MRI/PSA combo cuts down on unnecessary biopsies in patients with suspected PCa
A strategy that combines PSA with MRI exams can improve the detection of prostate cancer and decrease instances of unnecessary biopsies.
In a cohort of more than 800 patients with suspected prostate cancer who underwent either PSA, MRI or PSA with MRI screening prior to biopsy, the strategy that combined the two tests meaningfully improved specificity and positive predictive value in detecting clinically significant cancer (CSC) compared to PSA alone.
This new work was published recently in Academic Radiology. There, corresponding author of the study U-Syn Ha MD, PhD, from the Department of Urology with the College of Medicine at The Catholic University of Korea, and colleagues explained that their strategy could help patients avoid unnecessary biopsy by restricting the invasive procedure to those who have both positive PSA and MRI screenings.
“About half of patients could avoid biopsy without compromising detection of CSC using prebiopsy MRI,” the authors shared.
Patients involved in the study had follow-up information available for two years following their initial screenings.
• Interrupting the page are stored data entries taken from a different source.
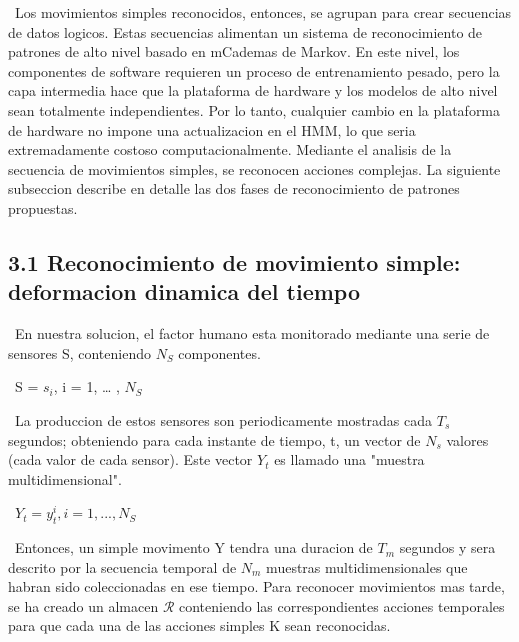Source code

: \documentclass{paper}
\begin{document}
\ Los movimientos simples reconocidos, entonces, se agrupan para crear secuencias de datos logicos. Estas secuencias alimentan un sistema de reconocimiento de patrones de alto nivel basado en mCademas de Markov. En este nivel, los componentes de software requieren un proceso de entrenamiento pesado, pero la capa intermedia hace que la plataforma de hardware y los modelos de alto nivel sean totalmente independientes. Por lo tanto, cualquier cambio en la plataforma de hardware no impone una actualizacion en el HMM, lo que seria extremadamente costoso computacionalmente. Mediante el analisis de la secuencia de movimientos simples, se reconocen acciones complejas. La siguiente subseccion describe en detalle las dos fases de reconocimiento de patrones propuestas.



\subsection*{ 3.1 Reconocimiento de movimiento simple: deformacion dinamica del tiempo}



\ En nuestra solucion, el factor humano esta monitorado mediante una serie de sensores S, conteniendo $N_S$  componentes.

\ S = { $s_i$, i = 1, … , $N_S$ }

\ La produccion de estos sensores son periodicamente mostradas cada $T_s$ segundos; obteniendo para cada instante de tiempo, t, un vector de $N_s$ valores (cada valor de cada sensor). Este vector $Y_t$ es llamado una "muestra multidimensional".

\ $Y_t = {y_t^i , i = 1, ..., N_S}$

\ Entonces, un simple movimento Y tendra una duracion de $T_m$ segundos y sera descrito por la secuencia temporal de $N_m$ muestras multidimensionales que habran sido coleccionadas en ese tiempo. Para reconocer movimientos mas tarde, se ha creado un almacen $\mathcal{R}$ conteniendo las correspondientes acciones temporales para que cada una de las acciones simples K sean reconocidas.
\end{document}
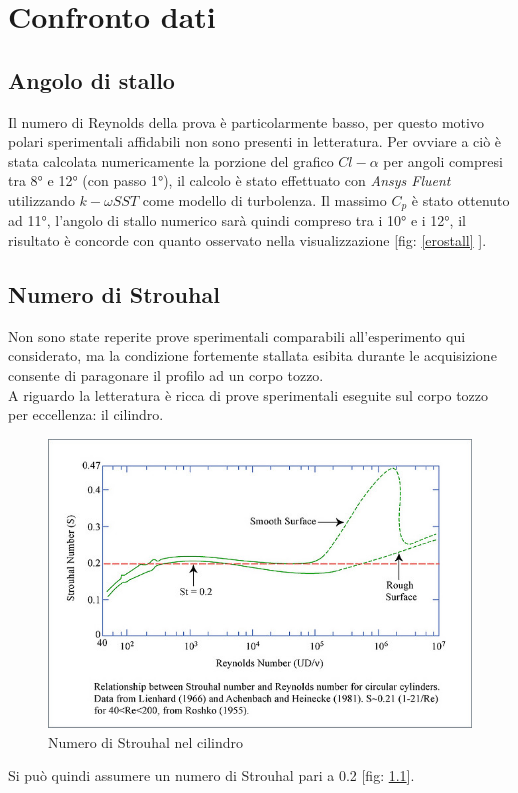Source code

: \chapter{Confronto dati}
\section{Angolo di stallo}
Il numero di Reynolds della prova è particolarmente basso, per questo motivo polari sperimentali affidabili non sono presenti in letteratura. Per ovviare a ciò è stata calcolata numericamente la porzione del grafico $Cl-\alpha$ per angoli compresi tra 8° e 12° (con passo 1°), il calcolo è stato effettuato con \emph{Ansys Fluent} utilizzando $k-\omega SST$ come modello di turbolenza. Il massimo $C_p$ è stato ottenuto ad 11°, l'angolo di stallo numerico sarà quindi compreso tra i 10° e i 12°, il risultato è concorde con quanto osservato nella visualizzazione [fig: \ref{erostall} ].
\section{Numero di Strouhal}
Non sono state reperite prove sperimentali comparabili all'esperimento qui considerato, ma la condizione fortemente stallata esibita durante le acquisizione consente di paragonare il profilo ad un corpo tozzo. \\
A riguardo la letteratura è ricca di prove sperimentali eseguite sul corpo tozzo per eccellenza: il cilindro. \\

\begin{figure}[h]
\centering
\includegraphics[scale=0.35]{Figure/str.jpg}
\caption{Numero di Strouhal nel cilindro}
\label{fig: Numero di Strouhal nel cilindro}
\end{figure}
Si può quindi assumere un numero di Strouhal pari a 0.2 [fig: \ref{fig: Numero di Strouhal nel cilindro}].

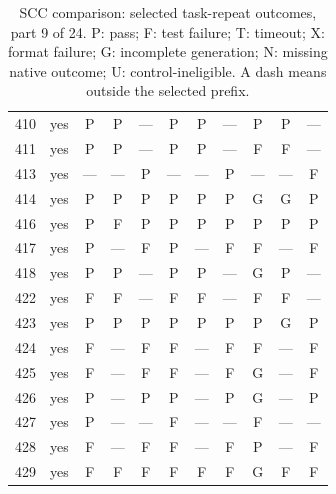 \begin{table}[p]
\begin{tabular*}{\textwidth}{@{\extracolsep{\fill}}rc*{9}{c}@{}}
410 & yes & P & P & — & P & P & — & P & P & —\\
411 & yes & P & P & — & P & P & — & F & F & —\\
413 & yes & — & — & P & — & — & P & — & — & F\\
414 & yes & P & P & P & P & P & P & G & G & P\\
416 & yes & P & F & P & P & P & P & P & P & P\\
417 & yes & P & — & F & P & — & F & F & — & F\\
418 & yes & P & P & — & P & P & — & G & P & —\\
422 & yes & F & F & — & F & F & — & F & F & —\\
423 & yes & P & P & P & P & P & P & P & G & P\\
424 & yes & F & — & F & F & — & F & F & — & F\\
425 & yes & F & — & F & F & — & F & G & — & F\\
426 & yes & P & — & P & P & — & P & G & — & P\\
427 & yes & P & — & — & F & — & — & F & — & —\\
428 & yes & F & — & F & F & — & F & P & — & F\\
429 & yes & F & F & F & F & F & F & G & F & F\\
\bottomrule\end{tabular*}
\caption{SCC comparison: selected task-repeat outcomes, part 9 of 24. P: pass; F: test failure; T: timeout; X: format failure; G: incomplete generation; N: missing native outcome; U: control-ineligible. A dash means outside the selected prefix.}
\end{table}
\clearpage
Out of 881 participants, 220 were diagnosed with prostate cancer and CSC was detected in 162 patients. The protocol was found to be beneficial in patients with a PSA level not only in the gray zone, but also above the gray zone (10 ng/mL ≤ PSA ≤ 20 ng/mL).
The authors noted that while the protocol increased specificity, PPV and NPV, it did result in a lower sensitivity compared to PSA alone (0.679 vs 0.938).
Despite the decrease in sensitivity, the researchers maintained that their findings were “consistently beneficial” in avoiding unnecessary biopsy.